╔══

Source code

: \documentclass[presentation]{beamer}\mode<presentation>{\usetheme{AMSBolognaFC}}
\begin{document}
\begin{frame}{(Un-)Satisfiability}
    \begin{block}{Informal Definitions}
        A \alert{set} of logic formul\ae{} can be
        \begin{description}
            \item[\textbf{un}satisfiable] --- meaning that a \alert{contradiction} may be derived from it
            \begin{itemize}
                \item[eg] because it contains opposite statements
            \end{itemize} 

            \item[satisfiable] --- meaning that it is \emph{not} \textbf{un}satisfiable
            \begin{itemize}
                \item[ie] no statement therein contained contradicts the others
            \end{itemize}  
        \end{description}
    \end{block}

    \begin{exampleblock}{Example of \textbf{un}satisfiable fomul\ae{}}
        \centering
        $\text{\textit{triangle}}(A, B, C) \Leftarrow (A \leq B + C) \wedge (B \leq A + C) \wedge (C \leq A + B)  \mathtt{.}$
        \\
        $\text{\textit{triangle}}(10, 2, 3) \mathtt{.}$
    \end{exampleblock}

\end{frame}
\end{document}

╚══

__Task description__: Scan the entries for the word "triangle". Report each line that has it.

__Exercise response__:
        $\text{\textit{triangle}}(A, B, C) \Leftarrow (A \leq B + C) \wedge (B \leq A + C) \wedge (C \leq A + B)  \mathtt{.}$
        $\text{\textit{triangle}}(10, 2, 3) \mathtt{.}$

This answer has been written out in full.